Every line containing the word "mysql" must be pulled from the records.
Top of Provided material
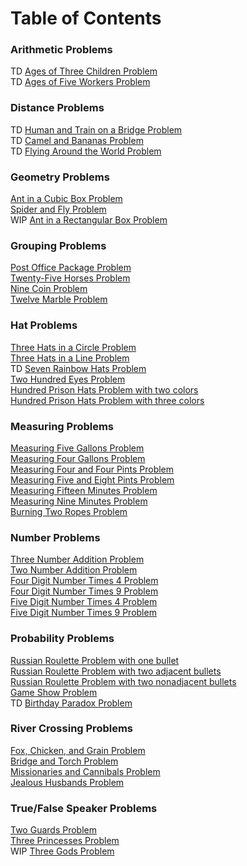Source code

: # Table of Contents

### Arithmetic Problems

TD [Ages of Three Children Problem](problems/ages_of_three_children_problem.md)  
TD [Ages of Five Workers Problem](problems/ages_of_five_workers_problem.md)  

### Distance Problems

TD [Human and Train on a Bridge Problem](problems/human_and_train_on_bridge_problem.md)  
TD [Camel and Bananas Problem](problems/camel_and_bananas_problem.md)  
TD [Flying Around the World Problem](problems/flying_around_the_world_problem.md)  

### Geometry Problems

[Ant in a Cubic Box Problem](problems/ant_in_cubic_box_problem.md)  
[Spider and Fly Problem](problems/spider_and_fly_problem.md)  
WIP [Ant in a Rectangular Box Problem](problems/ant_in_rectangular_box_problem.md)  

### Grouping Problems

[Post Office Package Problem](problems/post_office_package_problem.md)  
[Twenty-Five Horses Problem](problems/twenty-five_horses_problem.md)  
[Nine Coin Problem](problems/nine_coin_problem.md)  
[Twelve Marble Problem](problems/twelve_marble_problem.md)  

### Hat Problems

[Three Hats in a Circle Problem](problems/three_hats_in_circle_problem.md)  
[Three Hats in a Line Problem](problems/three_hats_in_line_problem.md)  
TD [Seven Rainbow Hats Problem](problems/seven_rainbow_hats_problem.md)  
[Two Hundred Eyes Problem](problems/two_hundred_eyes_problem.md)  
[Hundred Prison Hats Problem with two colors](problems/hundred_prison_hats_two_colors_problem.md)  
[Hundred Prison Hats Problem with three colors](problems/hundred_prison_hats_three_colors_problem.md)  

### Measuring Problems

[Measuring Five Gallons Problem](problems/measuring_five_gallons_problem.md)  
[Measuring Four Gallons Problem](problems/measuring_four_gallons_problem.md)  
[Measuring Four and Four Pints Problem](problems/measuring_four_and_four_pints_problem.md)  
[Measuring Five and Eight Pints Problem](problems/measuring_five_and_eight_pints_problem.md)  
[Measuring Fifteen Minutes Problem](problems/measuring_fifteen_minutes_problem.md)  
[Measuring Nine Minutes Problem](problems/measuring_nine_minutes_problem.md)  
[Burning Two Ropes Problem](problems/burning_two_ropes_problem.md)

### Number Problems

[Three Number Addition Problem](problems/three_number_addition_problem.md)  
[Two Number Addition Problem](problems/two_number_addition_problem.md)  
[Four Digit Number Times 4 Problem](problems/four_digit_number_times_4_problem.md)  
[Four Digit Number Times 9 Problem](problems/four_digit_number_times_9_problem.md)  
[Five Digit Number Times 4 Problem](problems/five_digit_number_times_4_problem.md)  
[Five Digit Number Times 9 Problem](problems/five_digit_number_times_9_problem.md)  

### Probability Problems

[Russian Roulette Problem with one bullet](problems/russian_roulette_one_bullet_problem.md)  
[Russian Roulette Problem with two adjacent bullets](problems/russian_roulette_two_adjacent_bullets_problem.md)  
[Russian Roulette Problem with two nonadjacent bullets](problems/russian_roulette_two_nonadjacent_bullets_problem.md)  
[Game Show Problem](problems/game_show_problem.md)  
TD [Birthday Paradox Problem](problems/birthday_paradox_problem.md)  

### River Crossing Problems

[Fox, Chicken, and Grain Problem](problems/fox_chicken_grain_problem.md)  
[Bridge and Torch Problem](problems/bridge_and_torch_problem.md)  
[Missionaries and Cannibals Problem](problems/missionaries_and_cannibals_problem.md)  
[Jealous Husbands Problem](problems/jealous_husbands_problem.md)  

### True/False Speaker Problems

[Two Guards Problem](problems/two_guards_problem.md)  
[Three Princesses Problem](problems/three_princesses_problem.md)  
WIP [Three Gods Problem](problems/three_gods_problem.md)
Bottom of Provided material
Top of Provided material
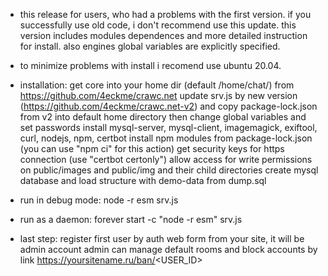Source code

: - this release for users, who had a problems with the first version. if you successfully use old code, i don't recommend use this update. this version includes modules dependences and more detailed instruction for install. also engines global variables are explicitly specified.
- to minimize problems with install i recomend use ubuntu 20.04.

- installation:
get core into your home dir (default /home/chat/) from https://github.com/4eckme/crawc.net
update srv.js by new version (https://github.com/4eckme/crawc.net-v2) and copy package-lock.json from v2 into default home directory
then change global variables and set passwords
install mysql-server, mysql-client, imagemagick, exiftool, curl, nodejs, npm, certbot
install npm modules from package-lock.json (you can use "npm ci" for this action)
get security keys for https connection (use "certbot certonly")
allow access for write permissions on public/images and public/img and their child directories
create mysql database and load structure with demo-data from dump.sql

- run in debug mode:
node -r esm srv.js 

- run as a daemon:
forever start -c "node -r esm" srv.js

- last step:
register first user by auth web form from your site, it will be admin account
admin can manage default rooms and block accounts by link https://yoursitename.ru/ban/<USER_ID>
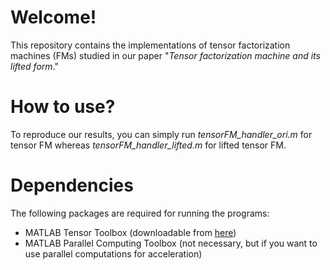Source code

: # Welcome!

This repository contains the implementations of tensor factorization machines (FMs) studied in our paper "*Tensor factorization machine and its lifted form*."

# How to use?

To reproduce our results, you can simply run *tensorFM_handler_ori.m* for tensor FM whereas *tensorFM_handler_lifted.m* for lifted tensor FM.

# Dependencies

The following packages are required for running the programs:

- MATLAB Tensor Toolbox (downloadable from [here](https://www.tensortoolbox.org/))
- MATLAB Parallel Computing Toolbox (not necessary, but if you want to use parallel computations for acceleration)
Bottom of Provided material
» Task result
install mysql-server, mysql-client, imagemagick, exiftool, curl, nodejs, npm, certbot
create mysql database and load structure with demo-data from dump.sql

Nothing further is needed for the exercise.